EXERCISE
The lines to retype are the one with "#### Some screenshots (C and JS)" and all that follow it to the end of the entries below; copy them exactly and nothing else.

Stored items
________________

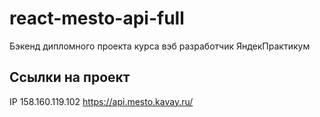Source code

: # react-mesto-api-full
Бэкенд дипломного проекта курса вэб разработчик ЯндекПрактикум

## Ссылки на проект
IP 158.160.119.102
https://api.mesto.kavay.ru/

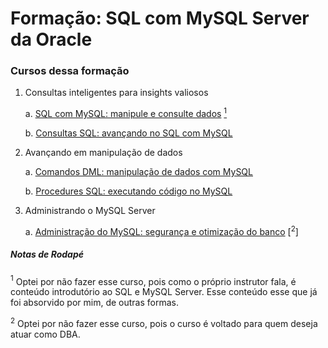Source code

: # Formação: SQL com MySQL Server da Oracle


### Cursos dessa formação 

1. Consultas inteligentes para insights valiosos
    
    a. [SQL com MySQL: manipule e consulte dados](https://cursos.alura.com.br/course/mysql-manipule-dados-com-sql) [<sup>1</sup>](#nota-sql-basico)

    b. [Consultas SQL: avançando no SQL com MySQL](/21%20-%20SQL%20com%20MySQL/01%20-%20Consulta%20Inteligentes/)

2. Avançando em manipulação de dados

    a. [Comandos DML: manipulação de dados com MySQL](/21%20-%20SQL%20com%20MySQL/02%20-%20Avançando/01%20-%20Comandos%20DML/)

    b. [Procedures SQL: executando código no MySQL](/21%20-%20SQL%20com%20MySQL/02%20-%20Avançando/02%20-%20Procedures%20SQL/)

3. Administrando o MySQL Server

    a. [Administração do MySQL: segurança e otimização do banco](/21%20-%20SQL%20com%20MySQL//03%20-%20Administrando%20o%20MySQL/01%20-%20Admin%20do%20MySQL/) [<sup>2</sup>]


##### Notas de Rodapé

<span id="nota-sql-basico"><sup>1</sup></span> Optei por não fazer esse curso, pois como o próprio instrutor fala, é conteúdo introdutório ao SQL e MySQL Server. Esse conteúdo esse que já foi absorvido por mim, de outras formas.


<span id="nota-sql-basico"><sup>2</sup></span> Optei por não fazer esse curso, pois o curso é voltado para quem deseja atuar como DBA.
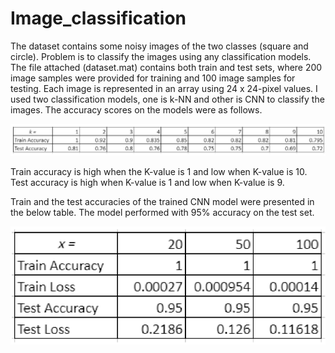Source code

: # Image_classification

The dataset contains some noisy images of the two classes (square and circle). Problem is to classify the images using any classification models. The file attached (dataset.mat) contains both train and test sets, where 200 image samples were provided for training and 100 image samples for testing. Each image is represented in an array using 24 x 24-pixel values. I used two classification models, one is k-NN and other is CNN to classify the images. The accuracy scores on the models were as follows.


![For k-NN classifier:](https://github.com/Harshasai1/Image_classification/blob/master/Knn.PNG)

Train accuracy is high when the K-value is 1 and low when K-value is 10. Test accuracy is high when K-value is 1 and low when K-value is 9. 


Train and the test accuracies of the trained CNN model were presented in the below table. The model performed with 95% accuracy on the test set. 

![For CNN classifier:](https://github.com/Harshasai1/Image_classification/blob/master/Cnn.PNG)

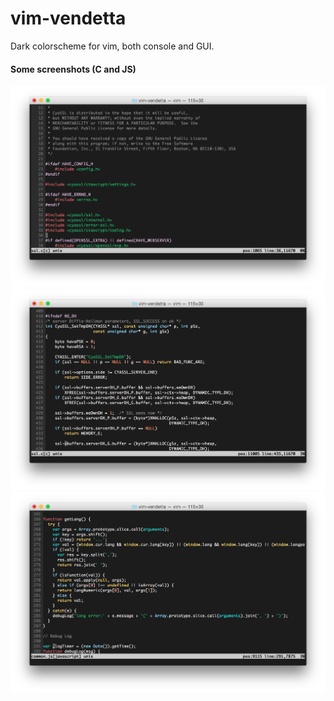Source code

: # vim-vendetta

Dark colorscheme for vim, both console and GUI.

#### Some screenshots (C and JS)

![](/screenshots/c0.png?raw=true)
![](/screenshots/c1.png?raw=true)
![](/screenshots/js.png?raw=true)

________________

RESULT FOR THIS EXERCISE
#### Some screenshots (C and JS)

![](/screenshots/c0.png?raw=true)
![](/screenshots/c1.png?raw=true)
![](/screenshots/js.png?raw=true)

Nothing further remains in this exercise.